In Western societies, explicit prohibitions on women's homosexual behavior have been markedly weaker than those on men's homosexual behavior.
In the United Kingdom, lesbianism has never been illegal. In contrast, sexual activity between males was not made legal in England and Wales until 1967. It is said that lesbianism was left out of the Criminal Law Amendment Act of 1885 because Queen Victoria did not believe sex between women was possible, although this story may be apocryphal.[6] A 1921 proposal put forward by Frederick Macquisten MP to criminalize lesbianism was rejected by the House of Lords; during the debate, Lord Birkenhead, then Lord Chancellor argued that 999 women out of a thousand had "never even heard a whisper of these practices."[7]
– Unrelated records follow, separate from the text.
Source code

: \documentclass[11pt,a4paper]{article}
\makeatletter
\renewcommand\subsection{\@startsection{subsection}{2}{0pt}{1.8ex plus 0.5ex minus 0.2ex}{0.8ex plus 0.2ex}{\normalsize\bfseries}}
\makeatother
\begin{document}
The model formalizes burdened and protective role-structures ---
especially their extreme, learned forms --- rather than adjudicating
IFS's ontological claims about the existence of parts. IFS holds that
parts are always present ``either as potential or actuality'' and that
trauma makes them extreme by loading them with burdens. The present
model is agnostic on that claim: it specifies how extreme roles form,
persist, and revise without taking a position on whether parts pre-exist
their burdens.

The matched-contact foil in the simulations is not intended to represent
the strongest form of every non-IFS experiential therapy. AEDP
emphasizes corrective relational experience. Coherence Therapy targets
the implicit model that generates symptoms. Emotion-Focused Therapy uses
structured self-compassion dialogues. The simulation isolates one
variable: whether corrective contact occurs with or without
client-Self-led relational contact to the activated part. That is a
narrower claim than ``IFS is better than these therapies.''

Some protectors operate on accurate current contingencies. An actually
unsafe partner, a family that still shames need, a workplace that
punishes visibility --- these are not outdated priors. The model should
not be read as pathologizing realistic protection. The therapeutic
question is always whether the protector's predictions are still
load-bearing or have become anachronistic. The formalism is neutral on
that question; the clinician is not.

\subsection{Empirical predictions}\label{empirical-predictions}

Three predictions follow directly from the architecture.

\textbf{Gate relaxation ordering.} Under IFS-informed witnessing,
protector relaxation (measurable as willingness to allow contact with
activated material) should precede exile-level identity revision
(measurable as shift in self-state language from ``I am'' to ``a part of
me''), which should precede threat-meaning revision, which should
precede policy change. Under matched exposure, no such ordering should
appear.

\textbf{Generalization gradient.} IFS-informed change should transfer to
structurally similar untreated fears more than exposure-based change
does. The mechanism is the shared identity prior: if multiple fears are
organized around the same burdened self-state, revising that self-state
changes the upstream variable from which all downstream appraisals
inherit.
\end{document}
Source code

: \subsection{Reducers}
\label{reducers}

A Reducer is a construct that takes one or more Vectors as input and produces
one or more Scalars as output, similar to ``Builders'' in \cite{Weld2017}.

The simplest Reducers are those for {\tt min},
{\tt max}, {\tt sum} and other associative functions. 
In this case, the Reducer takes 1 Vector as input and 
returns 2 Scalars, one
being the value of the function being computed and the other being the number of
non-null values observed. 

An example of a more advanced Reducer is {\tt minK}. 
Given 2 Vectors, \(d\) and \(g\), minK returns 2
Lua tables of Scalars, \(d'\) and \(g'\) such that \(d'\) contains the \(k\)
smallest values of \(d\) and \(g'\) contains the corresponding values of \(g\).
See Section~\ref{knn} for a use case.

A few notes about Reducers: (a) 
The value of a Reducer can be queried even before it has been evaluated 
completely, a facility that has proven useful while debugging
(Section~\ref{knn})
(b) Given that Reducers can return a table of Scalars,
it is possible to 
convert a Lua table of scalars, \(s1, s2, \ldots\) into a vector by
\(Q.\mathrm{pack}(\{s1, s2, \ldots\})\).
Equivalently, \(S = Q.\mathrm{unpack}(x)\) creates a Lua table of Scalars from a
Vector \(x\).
In 1928, the lesbian novel The Well of Loneliness was banned for obscenity in a highly publicized trial, not for any explicit sexual content but because it made an argument for acceptance.[8] Meanwhile other, less political novels with lesbian themes continued to circulate freely,[9]
Jewish religious teachings condemn male homosexual behavior but say little about lesbian behavior. However, the approach in the modern state of Israel, with its largely secular Jewish majority, does not outlaw or persecute gay sexual orientation; marriage between gay couples is not sanctioned but common law status and official adoption of a gay person's child by his or her partner have been approved in precedent court rulings (after numerous high court appeals).
Western-style homosexuality is rarely tolerated elsewhere in the Muslim world, with the possible exception of Turkey. It is punishable by imprisonment, lashings, or death in Saudi Arabia and Yemen. Though the law against lesbianism in Iran has reportedly been revoked or eased, prohibition of male homosexuality remains.
Family issues were significant concerns for lesbians when gay activism became more vocal in the 1960s and 1970s. Custody issues in particular were of interest since often courts would not award custody to mothers who were openly homosexual.
Also, many lesbian couples seek to have children through adoption, domestically or internationally, or provide a home as a foster parent, but this is not legal in every country. Access to in vitro fertilization (IVF) treatments is also the subject of debate in many countries.